Para mim, este é o post mais difícil de escrever até hoje. Sou um activista pró-vida convicto, abomino o aborto e qualquer legislação que abra portas à sua facilidade. Sou crente, católico, frequento assiduamente a Igreja e tento, com as limitações pessoais de homem imperfeito, ser praticante.
No Brasil, em Pernambuco, uma menina foi sistemáticamente abusada pelo padrasto desde os seis anos. Agora, com nove anos, 1,36 metros e 33 quilos, a menina que se queixava de dores de barriga agudas e mal estar geral, foi internada e foi-lhe diagnosticada uma gravidez. Eram gémeos. Os médicos e a mãe, perante o risco de vida da menina, optaram por salvá-la e levaram adiante o aborto. A menina está a recuperar, pensando ter-se tratado de uma infecção intestinal por parasitas.
Estamos perante dois factos horríveis e uma decisão terrível. Primeiro, uma criança inocente, desprotegida, abusada, violada repetidamente por um elemento da família. Depois, o aborto, a morte de dois seres humanos inocentes, também eles desprotegidos, vulneráveis. Por fim, a decisão terrível dos médicos e da mãe: escolher entre que vida salvar; uma decisão humanamente impossível, que nunca tem um desfecho satisfatório.

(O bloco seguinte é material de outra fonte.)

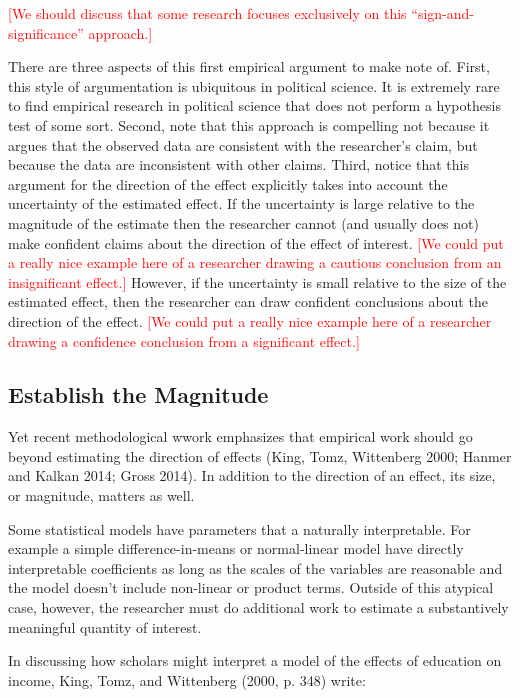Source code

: \documentclass[12pt]{article}
\newcommand{\comment}[1]{\textcolor{red}{#1}}
\begin{document}
\comment{[We should discuss that some research focuses exclusively on this ``sign-and-significance'' approach.]}

There are three aspects of this first empirical argument to make note of. First, this style of argumentation is ubiquitous in political science. It is extremely rare to find empirical research in political science that does not perform a hypothesis test of some sort. Second, note that this approach is compelling not because it argues that the observed data are consistent with the researcher's claim, but because the data are inconsistent with other claims. Third, notice that this argument for the direction of the effect explicitly takes into account the uncertainty of the estimated effect. If the uncertainty is large relative to the magnitude of the estimate then the researcher cannot (and usually does not) make confident claims about the direction of the effect of interest. \comment{[We could put a really nice example here of a researcher drawing a cautious conclusion from an insignificant effect.]} However, if the uncertainty is small relative to the size of the estimated effect, then the researcher can draw confident conclusions about the direction of the effect. \comment{[We could put a really nice example here of a researcher drawing a confidence conclusion from a significant effect.]}

\subsection*{Establish the Magnitude}

Yet recent methodological wwork emphasizes that empirical work should go beyond estimating the direction of effects (King, Tomz, Wittenberg 2000; Hanmer and Kalkan 2014; Gross 2014). In addition to the direction of an effect, its size, or magnitude, matters as well. 

Some statistical models have parameters that a naturally interpretable. For example a simple difference-in-means or normal-linear model have directly interpretable coefficients as long as the scales of the variables are reasonable and the model doesn't include non-linear or product terms. Outside of this atypical case, however, the researcher must do additional work to estimate a substantively meaningful quantity of interest.

In discussing how scholars might interpret a model of the effects of education on income, King, Tomz, and Wittenberg (2000, p. 348) write:
\end{document}
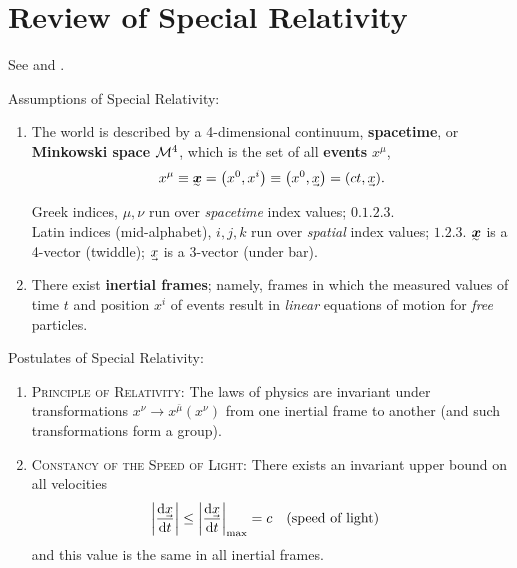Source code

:\chapter[Review of Special Relativity]{Review of Special Relativity}

\begin{note}[Background]
See \cite[ch~1]{schutz2009first} and \cite[ch 5, 12, 13]{doughty2018lagrangian}.
\end{note}

\noindent
Assumptions of Special Relativity:
\begin{enumerate}
    \item The world is described by a 4-dimensional continuum, \textbf{spacetime}, or \textbf{Minkowski space} $\mathcal M^4$, which is the set of all \textbf{events} $x^\mu$,
    \begin{align}
        x^\mu \equiv \ts x = \qty(x^0, x^i) \equiv \qty(x^0, \uvec x) = \qty(ct, \uvec x)
    .\end{align}
    \begin{note}[Notation]
    Greek indices, $\mu,\nu$ run over \textit{spacetime} index values; $\qty{0,1,2,3}$. \\
    Latin indices (mid-alphabet), $i,j,k$ run over \textit{spatial} index values; $\qty{1,2,3}$.
    $\ts x$ is a 4-vector (twiddle); $\uvec x$ is a 3-vector (under bar).
    \end{note}
    
    \item There exist \textbf{inertial frames}; namely, frames in which the measured values of time $t$ and position $x^i$ of events result in \textit{linear} equations of motion for \textit{free} particles.
\end{enumerate}


\noindent
Postulates of Special Relativity:
\begin{enumerate}
    \item \textsc{Principle of Relativity:}
    The laws of physics are invariant under transformations $x^\nu \to x^{\bar\mu}(x^\nu)$ from one inertial frame to another (and such transformations form a group).
    \label{first-postulate-of-SR}
    
    \item \textsc{Constancy of the Speed of Light:} There exists an invariant upper bound on all velocities
    \begin{align}
        \qty|\dv{\uvec x}{t}| \le \qty|\dv{\uvec x}{t}|_\text{max} = c
        \qqtext{(speed of light)}
    \end{align}
    and this value is the same in all inertial frames.
\end{enumerate}
    
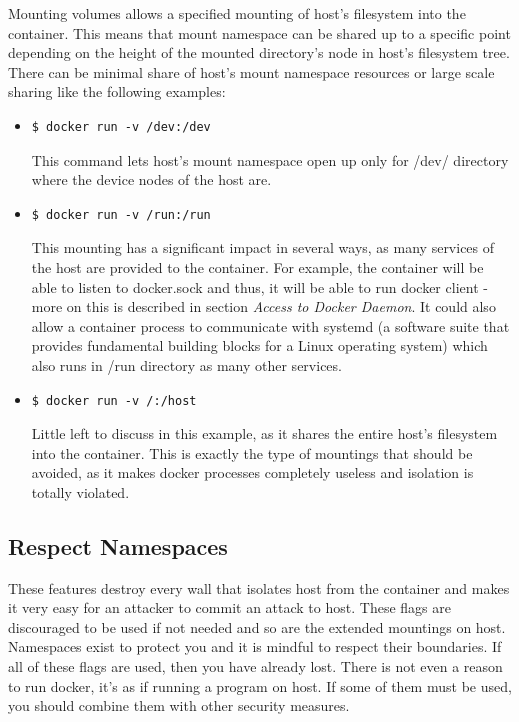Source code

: Mounting volumes allows a specified mounting of host's filesystem into the container. This means that mount namespace can be shared up to a specific point depending on the height of the mounted directory's node in host's filesystem tree.
There can be minimal share of host's mount namespace resources or large scale sharing like the following examples:

\begin{itemize}
\item \begin{lstlisting}[style=dockercommands]
$ docker run -v /dev:/dev
\end{lstlisting}
This command lets host's mount namespace open up only for /dev/ directory where the device nodes of the host are.

\item \begin{lstlisting}[style=dockercommands]
$ docker run -v /run:/run
\end{lstlisting}
This mounting has a significant impact in several ways, as many services of the host are provided to the container. For example, the container will be able to listen to docker.sock and thus, it will be able to run docker client - more on this is described in section \textit{Access to Docker Daemon}. It could also allow a container process to communicate with systemd (a software suite that provides fundamental building blocks for a Linux operating system) which also runs in /run directory as many other services.

\item \begin{lstlisting}[style=dockercommands]
$ docker run -v /:/host
\end{lstlisting}
Little left to discuss in this example, as it shares the entire host's filesystem into the container. This is exactly the type of mountings that should be avoided, as it makes docker processes completely useless and isolation is totally violated.
\end{itemize}

\subsection{Respect Namespaces}
These features destroy every wall that isolates host from the container and makes it very easy for an attacker to commit an attack to host. These flags are discouraged to be used if not needed and so are the extended mountings on host. Namespaces exist to protect you and it is mindful to respect their boundaries. If all of these flags are used, then you have already lost. There is not even a reason to run docker, it's as if running a program on host. If some of them must be used, you should combine them with other security measures. 

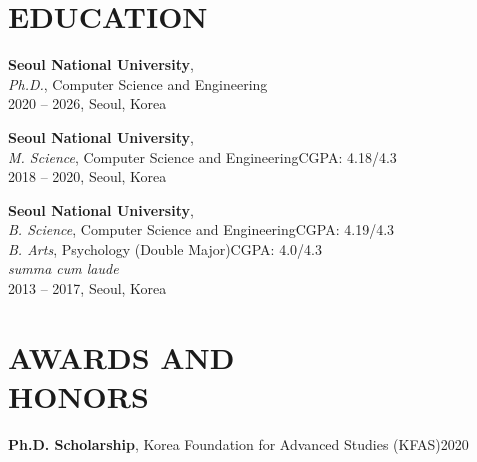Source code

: \documentclass[margin]{res}
\begin{document}


\address{}%
\address{krchoe@hcil.snu.ac.kr\\(+82) 10-4043-4439\\kiroong.github.io}


\begin{resume}

\section{EDUCATION}
\textbf{Seoul National University},\\
{\sl Ph.D.}, Computer Science and Engineering\\
2020 -- 2026, Seoul, Korea

\textbf{Seoul National University},\\
{\sl M. Science}, Computer Science and Engineering\hfill CGPA: 4.18/4.3\\
2018 -- 2020, Seoul, Korea

\textbf{Seoul National University},\\
{\sl B. Science}, Computer Science and Engineering\hfill CGPA: 4.19/4.3\\
{\sl B. Arts}, Psychology (Double Major)\hfill CGPA: 4.0/4.3\\
{\sl summa cum laude}\\
2013 -- 2017, Seoul, Korea


\section{AWARDS AND\\HONORS}
\textbf{Ph.D. Scholarship}, Korea Foundation for Advanced Studies (KFAS)\hfill 2020


\end{resume}
\end{document}
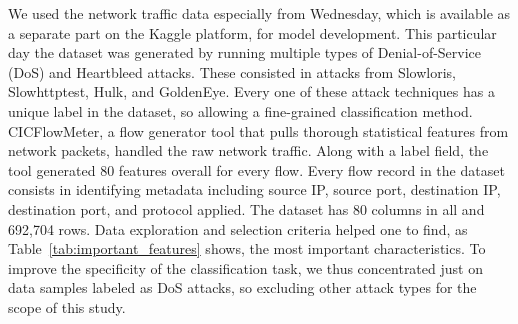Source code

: \documentclass[conference]{IEEEtran}
\begin{document}
We used the network traffic data especially from Wednesday, which is available as a separate part on the Kaggle platform, for model development. This particular day the dataset was generated by running multiple types of Denial-of-Service (DoS) and Heartbleed attacks. These consisted in attacks from Slowloris, Slowhttptest, Hulk, and GoldenEye. Every one of these attack techniques has a unique label in the dataset, so allowing a fine-grained classification method. CICFlowMeter, a flow generator tool that pulls thorough statistical features from network packets, handled the raw network traffic. Along with a label field, the tool generated 80 features overall for every flow. Every flow record in the dataset consists in identifying metadata including source IP, source port, destination IP, destination port, and protocol applied. The dataset has 80 columns in all and 692{,}704 rows. Data exploration and selection criteria helped one to find, as Table~\ref{tab:important_features} shows, the most important characteristics. To improve the specificity of the classification task, we thus concentrated just on data samples labeled as DoS attacks, so excluding other attack types for the scope of this study.
\begin{table}[htbp]
\caption{Most Important Features for Each Attack Label ~\cite{13}}
\label{tab:important_features}
\centering
\renewcommand{\arraystretch}{1.5}  %
\end{table}
\end{document}

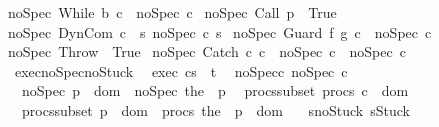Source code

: \begin{isabellebody}
{\isachardoublequoteopen}noSpec\ {\isacharparenleft}While\ b\ c{\isacharparenright}\ {\isacharequal}\ noSpec\ c{\isachardoublequoteclose}\ {\isacharbar}\isanewline
{\isachardoublequoteopen}noSpec\ {\isacharparenleft}Call\ p{\isacharparenright}\ {\isacharequal}\ True{\isachardoublequoteclose}\ {\isacharbar}\isanewline
{\isachardoublequoteopen}noSpec\ {\isacharparenleft}DynCom\ c{\isacharparenright}\ {\isacharequal}\ {\isacharparenleft}{\isasymforall}s{\isachardot}\ noSpec\ {\isacharparenleft}c\ s{\isacharparenright}{\isacharparenright}{\isachardoublequoteclose}\ {\isacharbar}\isanewline
{\isachardoublequoteopen}noSpec\ {\isacharparenleft}Guard\ f\ g\ c{\isacharparenright}\ {\isacharequal}\ noSpec\ c{\isachardoublequoteclose}\ {\isacharbar}\isanewline
{\isachardoublequoteopen}noSpec\ Throw\ {\isacharequal}\ True{\isachardoublequoteclose}\ {\isacharbar}\isanewline
{\isachardoublequoteopen}noSpec\ {\isacharparenleft}Catch\ c\ c\ {\isacharequal}\ {\isacharparenleft}noSpec\ c\ {\isasymand}\ noSpec\ c\isanewline
\isanewline
{}\isamarkupfalse%
\ exec{\isacharunderscore}noSpec{\isacharunderscore}no{\isacharunderscore}Stuck{\isacharcolon}\isanewline
\ \ exec{\isacharcolon}\ {\isachardoublequoteopen}{\isasymGamma}{\isasymturnstile}{\isasymlangle}c{\isacharcomma}s{\isasymrangle}\ {\isasymRightarrow}\ t{\isachardoublequoteclose}\isanewline
\ \ noSpec{\isacharunderscore}c{\isacharcolon}\ {\isachardoublequoteopen}noSpec\ c{\isachardoublequoteclose}\isanewline
\ \ noSpec{\isacharunderscore}{\isasymGamma}{\isacharcolon}\ {\isachardoublequoteopen}{\isasymforall}p\ {\isasymin}\ dom\ {\isasymGamma}{\isachardot}\ noSpec\ {\isacharparenleft}the\ {\isacharparenleft}{\isasymGamma}\ p{\isacharparenright}{\isacharparenright}{\isachardoublequoteclose}\isanewline
\ \ procs{\isacharunderscore}subset{\isacharcolon}\ {\isachardoublequoteopen}procs\ c\ {\isasymsubseteq}\ dom\ {\isasymGamma}{\isachardoublequoteclose}\isanewline
\ \ procs{\isacharunderscore}subset{\isacharunderscore}{\isasymGamma}{\isacharcolon}\ {\isachardoublequoteopen}{\isasymforall}p\ {\isasymin}\ dom\ {\isasymGamma}{\isachardot}\ procs\ {\isacharparenleft}the\ {\isacharparenleft}{\isasymGamma}\ p{\isacharparenright}{\isacharparenright}\ {\isasymsubseteq}\ dom\ {\isasymGamma}{\isachardoublequoteclose}\isanewline
\ \ s{\isacharunderscore}no{\isacharunderscore}Stuck{\isacharcolon}\ {\isachardoublequoteopen}s{\isasymnoteq}Stuck{\isachardoublequoteclose}\isanewline

\end{isabellebody}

Esta situação é uma tragédia para todos os envolvidos e, exceptuando o padrasto que deveria passar o resto da vida atrás de grades, os restantes envolvidos deveriam poder seguir com a vida em paz. A minha maior preocupação é com a menina, como será possível devolver-lhe alguma da felicidade a que toda a infância tem direito, como assegurar que o seu futuro ultrapasse as marcas deste passado sombrio.
Para minha enorme perplexidade, vejo o arcebispo de Olinda e Recife, José Cardoso Sobrinho, excomungar publicamente a mãe da menina e os médicos que a trataram. De fora da excomuhão ficou o padrasto violador, porque para o arcebispo a situação resume-se assim: "Ele cometeu um crime enorme, mas não está incluído na excomunhão. Foi um pecado gravíssimo, mas, mais grave do que isso, sabe o que é? O aborto, eliminar uma vida inocente".
O Vaticano veio em auxílio do arcebispo, considerando a pena justa, dizendo que o valor da vida deve ser sempre protegido acima de tudo.
Estou plenamente de acordo com a defesa intransigente da vida, mas que diriam estes ilustres prelados caso a opção fosse a oposta? E se deixassem morrer a menina para salvar os gémeos? A vida dela valeria menos? Seria bem vista pela via sacrificial absoluta que teria sido a sua vida?
Fiz duas campanhas pela vida acompanhado de padres católicos que sempre disseram com enorme sensibilidade, que num caso de violação, o aborto seria sempre uma tragédia, mas que ninguém em consciência poderia julgar ou condenar a mulher ou intervenientes, dadas as circunstâncias extremas da situação. Neste caso, a menina nem sabia da sua situação; foram os adultos que, em face de dois males, optaram pelo que lhes pareceu menor.
Há casos em que, um silêncio prudente da Igreja dos homens, serviria muito melhor a Igreja de Deus.
A menina precisa de condições, protecção e anonimato. O arcebispo negou-lhe tudo isto.
No Evangelho de hoje, Mateus lembra-nos um aviso feito por Jesus Cristo sobre os doutores da Lei e os Fariseus: "Atam fardos pesados e insuportáveis e colocam-nos aos ombros dos outros, mas eles não põem nem um dedo para os deslocar."
Esta menina teve a sua curta vida dominada pelo mal, pelo demónio ou que lhe queiramos chamar, é mais do que tempo de deixar que Deus entre na sua vida; a Igreja deveria ser a primeira a abrir a porta.